[Dataset records]
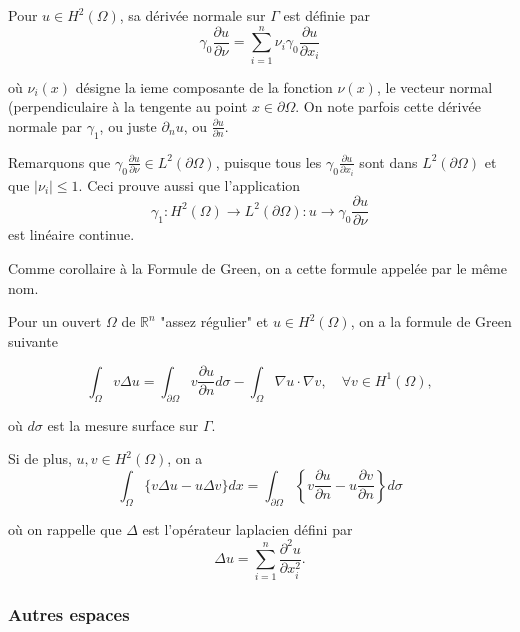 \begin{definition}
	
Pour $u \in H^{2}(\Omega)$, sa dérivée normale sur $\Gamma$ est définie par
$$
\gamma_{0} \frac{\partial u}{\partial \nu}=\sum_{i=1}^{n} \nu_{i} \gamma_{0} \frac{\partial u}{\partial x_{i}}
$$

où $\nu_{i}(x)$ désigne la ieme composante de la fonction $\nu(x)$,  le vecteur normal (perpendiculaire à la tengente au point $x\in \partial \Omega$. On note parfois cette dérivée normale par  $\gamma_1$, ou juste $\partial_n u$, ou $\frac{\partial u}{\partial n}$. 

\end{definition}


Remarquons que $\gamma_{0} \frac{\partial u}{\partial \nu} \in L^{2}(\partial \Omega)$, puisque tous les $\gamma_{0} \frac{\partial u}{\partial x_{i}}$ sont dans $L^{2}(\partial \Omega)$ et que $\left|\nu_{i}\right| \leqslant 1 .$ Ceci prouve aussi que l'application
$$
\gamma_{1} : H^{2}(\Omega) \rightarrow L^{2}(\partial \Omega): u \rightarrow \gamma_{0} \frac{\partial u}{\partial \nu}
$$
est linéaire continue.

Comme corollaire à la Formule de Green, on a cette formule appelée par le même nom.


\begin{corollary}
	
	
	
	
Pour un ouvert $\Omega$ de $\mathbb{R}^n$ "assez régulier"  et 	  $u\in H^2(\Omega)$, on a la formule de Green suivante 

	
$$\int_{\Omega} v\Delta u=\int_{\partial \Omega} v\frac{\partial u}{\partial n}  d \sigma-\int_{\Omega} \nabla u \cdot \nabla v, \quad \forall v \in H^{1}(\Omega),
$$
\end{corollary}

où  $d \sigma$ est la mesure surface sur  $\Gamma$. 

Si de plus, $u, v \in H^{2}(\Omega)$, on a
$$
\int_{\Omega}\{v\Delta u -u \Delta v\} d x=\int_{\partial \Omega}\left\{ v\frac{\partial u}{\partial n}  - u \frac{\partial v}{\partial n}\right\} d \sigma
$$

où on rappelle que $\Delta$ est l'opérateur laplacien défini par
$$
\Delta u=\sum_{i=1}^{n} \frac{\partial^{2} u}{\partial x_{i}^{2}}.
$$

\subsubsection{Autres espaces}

> AIM OF THE TASK:
Within the records above, each line containing "left" is to be returned.

> ANSWER BOX:
Remarquons que $\gamma_{0} \frac{\partial u}{\partial \nu} \in L^{2}(\partial \Omega)$, puisque tous les $\gamma_{0} \frac{\partial u}{\partial x_{i}}$ sont dans $L^{2}(\partial \Omega)$ et que $\left|\nu_{i}\right| \leqslant 1 .$ Ceci prouve aussi que l'application
\int_{\Omega}\{v\Delta u -u \Delta v\} d x=\int_{\partial \Omega}\left\{ v\frac{\partial u}{\partial n}  - u \frac{\partial v}{\partial n}\right\} d \sigma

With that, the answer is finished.